C. MAHKEMECE BOZMAYA UYULARAK VERİLEN KARAR
Mahkemenin yukarıda tarih ve sayısı belirtilen kararıyla, alınan hesap bilirkişi raporu ile davalı vekilin davacıdan teslim aldığı 8 adet senet yönünden itirazın iptali talebine konu takip dosyası yönünden maddi zarar kapsamında asıl alacak ve işlemiş faizlerin uyumlu olduğunun, asıl alacak 295.000,00 TL ve işlemiş faizin 112.800,00 TL olduğunun belirlendiği, davalı tarafından senet asıllarının kendisinde bulunmadığı savunulmuş ise de İstanbul 13.İcra Müdürlüğü 2009/15539 E. cevabi yazısında senet asıllarının kasalarında bulunmadığı, görüldü yapılıp dosyamız davalısına geri verildiğinin bildirilmesi karşısında davalının bu yöndeki savunmasına itibar edilmeyeceği, vekilin, vekalet görevini sadakat ve özen ile ifa etme yükümlülüğü bulunduğu, davalının eylemi nedeniyle davacının uğradığı zarar bakımından icra takip dosyasında takibe konulan senet bedelleri ve faizlerinin tahsili için başlatılan takibin yerinde olduğu, alacak miktarı likit olmakla icra inkar tazminatına hükmedilmesi gerektiği gerekçesiyle davanın kabulü ile davalının takibe itirazının iptaline, takibin 295.000,00 TL asıl alacak ve 112.800,00 TL işlemiş faiz olmak üzere toplam 407.800,00 TL üzerinde devamına, asıl alacağa takip tarihinden itibaren yasal faiz yürütülmesine ve asıl alacağın % 20'si oranında icra inkar tazminatının davalıdan tahsiline karar verilmiştir.
V. TEMYİZ
A. Temyiz Yoluna Başvuran
Mahkemenin yukarıda belirtilen kararına karşı süresi içinde davalı vekili temyiz isteminde bulunmuştur.
B. Temyiz Sebepleri
Davalı vekili; hukukçu ya da avukat bilirkişiden rapor alınması gerekirken hesap uzmanı bilirkişinin hukuki değerlendirmelerde bulunduğunu, davalının bir kısım senetleri tahsil için takibe koyduğunu ancak tahsil edemeden ve vekalet ücreti alamadan azledildiğini, senetleri iade edememesinin davalının kusurundan kaynaklanamadığını, senetlerin başkasında olduğunu, senet bedellerinden tamamen sorumlu tutulmasının haksız olduğunu, temlik sözleşmesi ile senetleri ... teslim aldığını, illiyet bağı bulunmadığını ileri sürerek; kararın bozulmasına karar verilmesini talep etmiştir.
C. Gerekçe
1. Uyuşmazlık ve Hukuki Nitelendirme
Uyuşmazlık, alacağın tahsili için başlatılan takibe vaki itirazın iptali istemine ilişkindir.
2. İlgili Hukuk
1.09.05.1960 tarihli ve 21/9, 04.02.1959 tarihli ve 13/5 sayılı Yargıtay İçtihadı Birleştirme kararları.

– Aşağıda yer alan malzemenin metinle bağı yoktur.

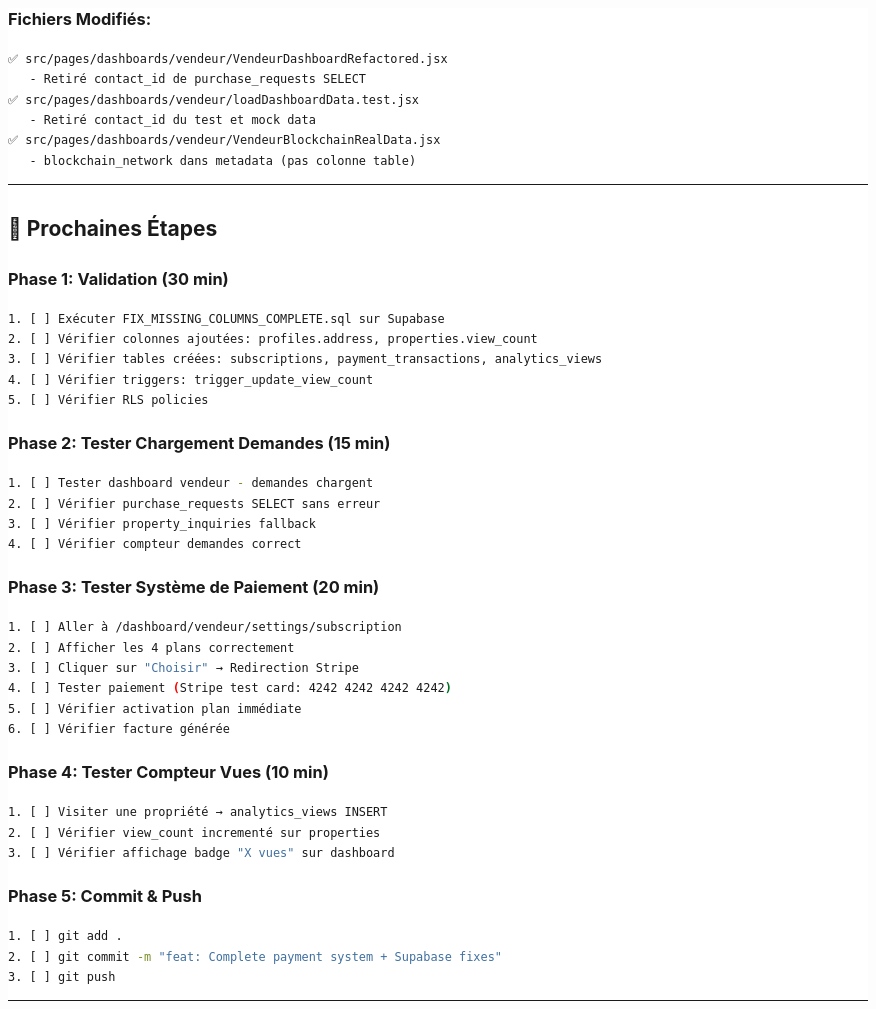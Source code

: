 ### Fichiers Modifiés:
```
✅ src/pages/dashboards/vendeur/VendeurDashboardRefactored.jsx
   - Retiré contact_id de purchase_requests SELECT
✅ src/pages/dashboards/vendeur/loadDashboardData.test.jsx
   - Retiré contact_id du test et mock data
✅ src/pages/dashboards/vendeur/VendeurBlockchainRealData.jsx
   - blockchain_network dans metadata (pas colonne table)
```

---

## 🚀 Prochaines Étapes

### Phase 1: Validation (30 min)
```bash
1. [ ] Exécuter FIX_MISSING_COLUMNS_COMPLETE.sql sur Supabase
2. [ ] Vérifier colonnes ajoutées: profiles.address, properties.view_count
3. [ ] Vérifier tables créées: subscriptions, payment_transactions, analytics_views
4. [ ] Vérifier triggers: trigger_update_view_count
5. [ ] Vérifier RLS policies
```

### Phase 2: Tester Chargement Demandes (15 min)
```bash
1. [ ] Tester dashboard vendeur - demandes chargent
2. [ ] Vérifier purchase_requests SELECT sans erreur
3. [ ] Vérifier property_inquiries fallback
4. [ ] Vérifier compteur demandes correct
```

### Phase 3: Tester Système de Paiement (20 min)
```bash
1. [ ] Aller à /dashboard/vendeur/settings/subscription
2. [ ] Afficher les 4 plans correctement
3. [ ] Cliquer sur "Choisir" → Redirection Stripe
4. [ ] Tester paiement (Stripe test card: 4242 4242 4242 4242)
5. [ ] Vérifier activation plan immédiate
6. [ ] Vérifier facture générée
```

### Phase 4: Tester Compteur Vues (10 min)
```bash
1. [ ] Visiter une propriété → analytics_views INSERT
2. [ ] Vérifier view_count incrementé sur properties
3. [ ] Vérifier affichage badge "X vues" sur dashboard
```

### Phase 5: Commit & Push
```bash
1. [ ] git add .
2. [ ] git commit -m "feat: Complete payment system + Supabase fixes"
3. [ ] git push
```

---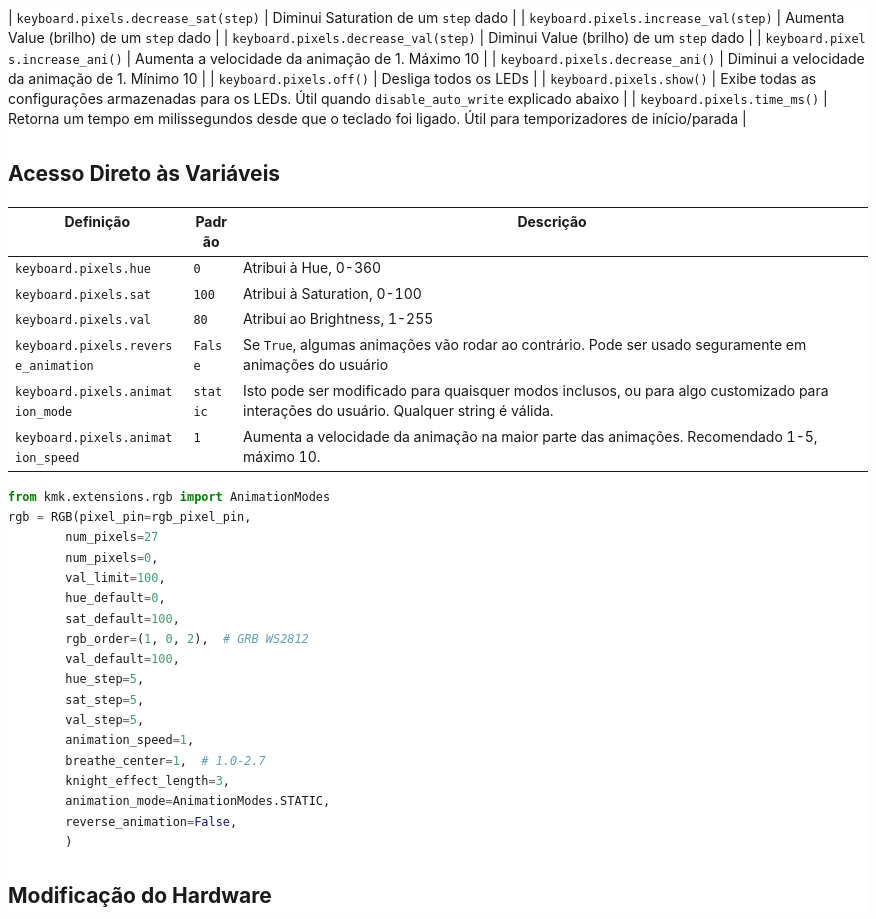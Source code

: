 | `keyboard.pixels.decrease_sat(step)`            | Diminui Saturation de um `step` dado                                                                                         |
| `keyboard.pixels.increase_val(step)`            | Aumenta Value (brilho) de um `step` dado                                                                                     |
| `keyboard.pixels.decrease_val(step)`            | Diminui Value (brilho) de um `step` dado                                                                                     |
| `keyboard.pixels.increase_ani()`                | Aumenta a velocidade da animação de 1. Máximo 10                                                                             |
| `keyboard.pixels.decrease_ani()`                | Diminui a velocidade da animação de 1. Mínimo 10                                                                             |
| `keyboard.pixels.off()`                         | Desliga todos os LEDs                                                                                                        |
| `keyboard.pixels.show()`                        | Exibe todas as configurações armazenadas para os LEDs. Útil quando `disable_auto_write` explicado abaixo                     |
| `keyboard.pixels.time_ms()`                     | Retorna um tempo em milissegundos desde que o teclado foi ligado. Útil para temporizadores de início/parada                  |


## Acesso Direto às Variáveis

| Definição                           | Padrão   | Descrição                                                                                                                              |
|-------------------------------------|----------|----------------------------------------------------------------------------------------------------------------------------------------|
| `keyboard.pixels.hue`               | `0`      | Atribui à Hue, 0-360                                                                                                                   |
| `keyboard.pixels.sat`               | `100`    | Atribui à Saturation, 0-100                                                                                                            |
| `keyboard.pixels.val`               | `80`     | Atribui ao Brightness, 1-255                                                                                                           |
| `keyboard.pixels.reverse_animation` | `False`  | Se `True`, algumas animações vão rodar ao contrário. Pode ser usado seguramente em animações do usuário                                |
| `keyboard.pixels.animation_mode`    | `static` | Isto pode ser modificado para quaisquer modos inclusos, ou para algo customizado para interações do usuário. Qualquer string é válida. |
| `keyboard.pixels.animation_speed`   | `1`      | Aumenta a velocidade da animação na maior parte das animações. Recomendado 1-5, máximo 10.                                             |

```python
from kmk.extensions.rgb import AnimationModes
rgb = RGB(pixel_pin=rgb_pixel_pin,
        num_pixels=27
        num_pixels=0,
        val_limit=100,
        hue_default=0,
        sat_default=100,
        rgb_order=(1, 0, 2),  # GRB WS2812
        val_default=100,
        hue_step=5,
        sat_step=5,
        val_step=5,
        animation_speed=1,
        breathe_center=1,  # 1.0-2.7
        knight_effect_length=3,
        animation_mode=AnimationModes.STATIC,
        reverse_animation=False,
        )
```

## Modificação do Hardware
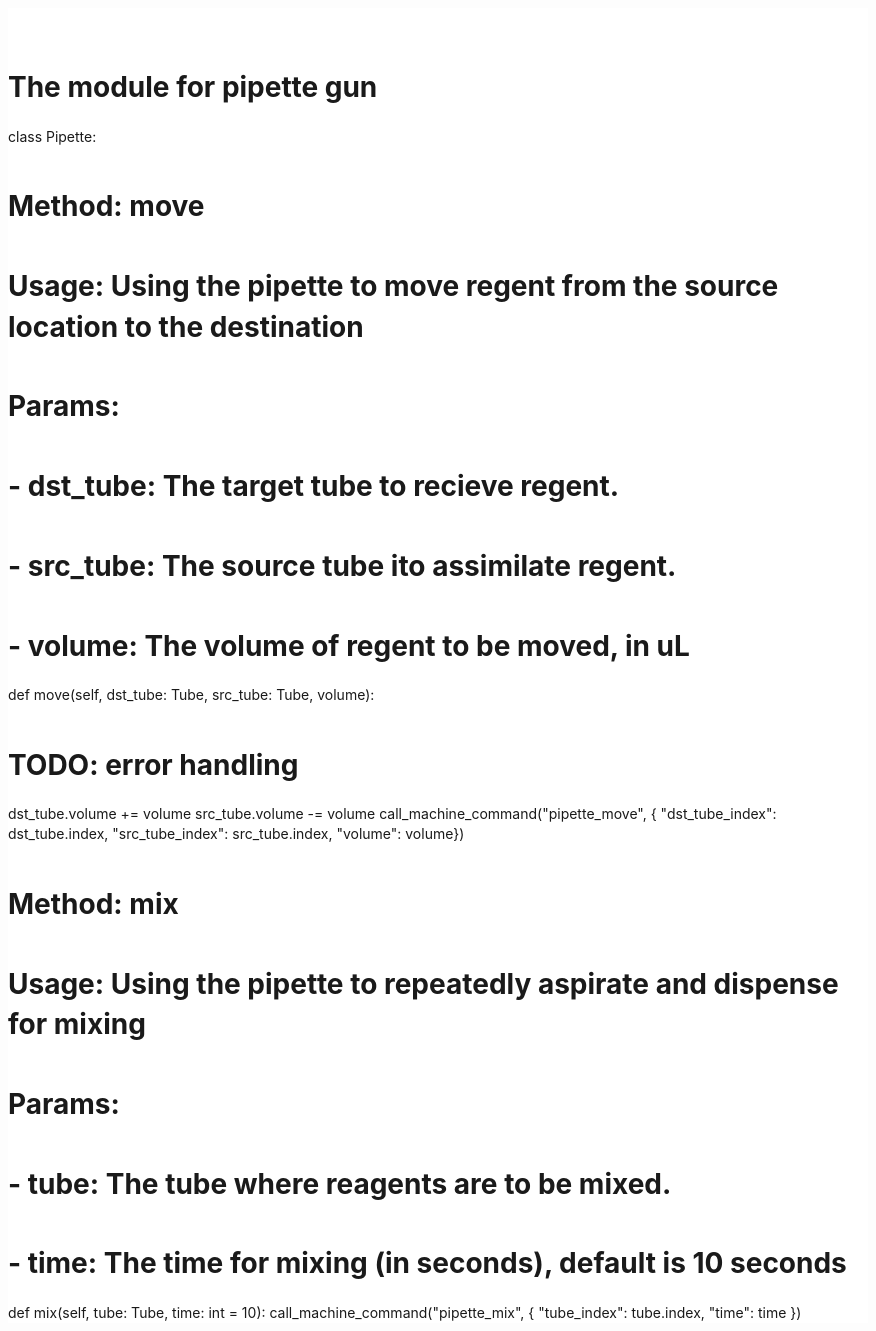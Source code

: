  
# The module for pipette gun
class Pipette:
# Method: move
# Usage: Using the pipette to move regent from the source location to the destination
# Params:
# - dst_tube: The target tube to recieve regent.
# - src_tube: The source tube ito assimilate regent.
# - volume: The volume of regent to be moved, in uL
def move(self, dst_tube: Tube, src_tube: Tube, volume):
# TODO: error handling
dst_tube.volume += volume
src_tube.volume -= volume
call_machine_command("pipette_move", {
"dst_tube_index": dst_tube.index,
"src_tube_index": src_tube.index,
"volume": volume})
 
# Method: mix
# Usage: Using the pipette to repeatedly aspirate and dispense for mixing
# Params:
# - tube: The tube where reagents are to be mixed.
# - time: The time for mixing (in seconds), default is 10 seconds
def mix(self, tube: Tube, time: int = 10):
call_machine_command("pipette_mix", {
"tube_index": tube.index,
"time": time
})
 
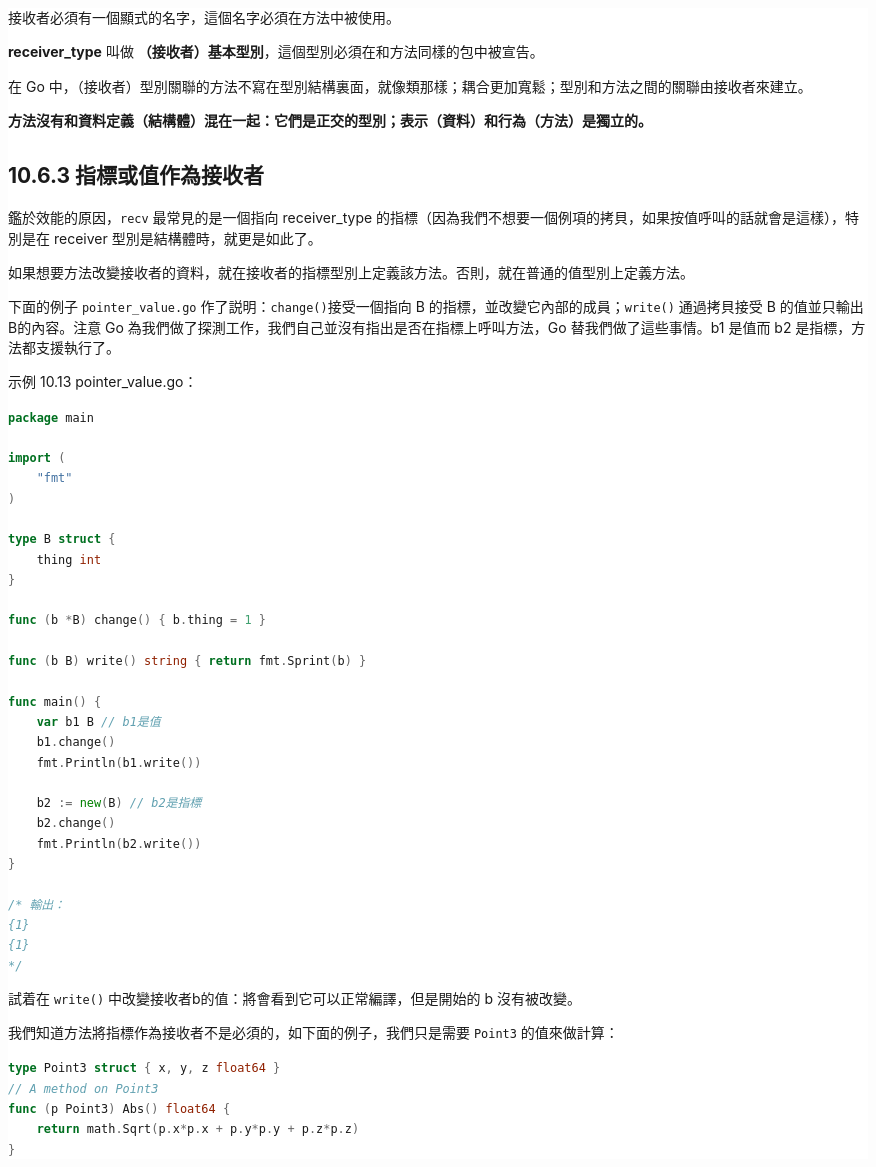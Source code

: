 接收者必須有一個顯式的名字，這個名字必須在方法中被使用。

**receiver_type** 叫做 **（接收者）基本型別**，這個型別必須在和方法同樣的包中被宣告。

在 Go 中，（接收者）型別關聯的方法不寫在型別結構裏面，就像類那樣；耦合更加寬鬆；型別和方法之間的關聯由接收者來建立。

**方法沒有和資料定義（結構體）混在一起：它們是正交的型別；表示（資料）和行為（方法）是獨立的。**

## 10.6.3 指標或值作為接收者

鑑於效能的原因，`recv` 最常見的是一個指向 receiver_type 的指標（因為我們不想要一個例項的拷貝，如果按值呼叫的話就會是這樣），特別是在 receiver 型別是結構體時，就更是如此了。

如果想要方法改變接收者的資料，就在接收者的指標型別上定義該方法。否則，就在普通的值型別上定義方法。

下面的例子 `pointer_value.go` 作了説明：`change()`接受一個指向 B 的指標，並改變它內部的成員；`write()` 通過拷貝接受 B 的值並只輸出B的內容。注意 Go 為我們做了探測工作，我們自己並沒有指出是否在指標上呼叫方法，Go 替我們做了這些事情。b1 是值而 b2 是指標，方法都支援執行了。

示例 10.13 pointer_value.go：

```go
package main

import (
	"fmt"
)

type B struct {
	thing int
}

func (b *B) change() { b.thing = 1 }

func (b B) write() string { return fmt.Sprint(b) }

func main() {
	var b1 B // b1是值
	b1.change()
	fmt.Println(b1.write())

	b2 := new(B) // b2是指標
	b2.change()
	fmt.Println(b2.write())
}

/* 輸出：
{1}
{1}
*/
```

試着在 `write()` 中改變接收者b的值：將會看到它可以正常編譯，但是開始的 b 沒有被改變。

我們知道方法將指標作為接收者不是必須的，如下面的例子，我們只是需要 `Point3` 的值來做計算：

```go
type Point3 struct { x, y, z float64 }
// A method on Point3
func (p Point3) Abs() float64 {
    return math.Sqrt(p.x*p.x + p.y*p.y + p.z*p.z)
}
```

2. 6098 sayılı Türk Borçlar Kanunu'nun 502 ve devamı maddeleri
3.Değerlendirme
Mahkemece bozma ilamında gösterilen şekilde inceleme yapılmasına, bozma ile kesinleşen hususların karşı taraf lehine usuli kazanılmış hak oluşturmasına ve özellikle davalının davacıdan aldığı dosya kapsamı ile sabit olan senetleri davacıya iade ettiğini ispat edemediğinin, vekilin özen yükümlülüğüne aykırı hareket ettiğinin, anlaşılmasına göre davalı vekilinin temyiz itirazlarının reddi ile usul ve kanuna uygun bulunan kararın onanmasına karar vermek gerekmiştir.
VI. KARAR
Açıklanan sebeplerle;
Temyiz olunan Mahkeme kararının 1086 sayılı Kanun'un 439 uncu maddesi uyarınca ONANMASINA,
Aşağıda yazılı bakiye temyiz harcının temyiz eden davalıya yükletilmesine,
6100 sayılı Hukuk Muhakemeleri Kanunu'nun Geçici 3 üncü maddesi atfıyla uygulanmakta olan 1086 sayılı Kanun'un 440 ıncı maddesi gereğince kararın tebliğinden itibaren 15 günlük süre içinde karar düzeltme yolu açık olmak üzere,25.09.2024 tarihinde oy birliği ile karar verildi.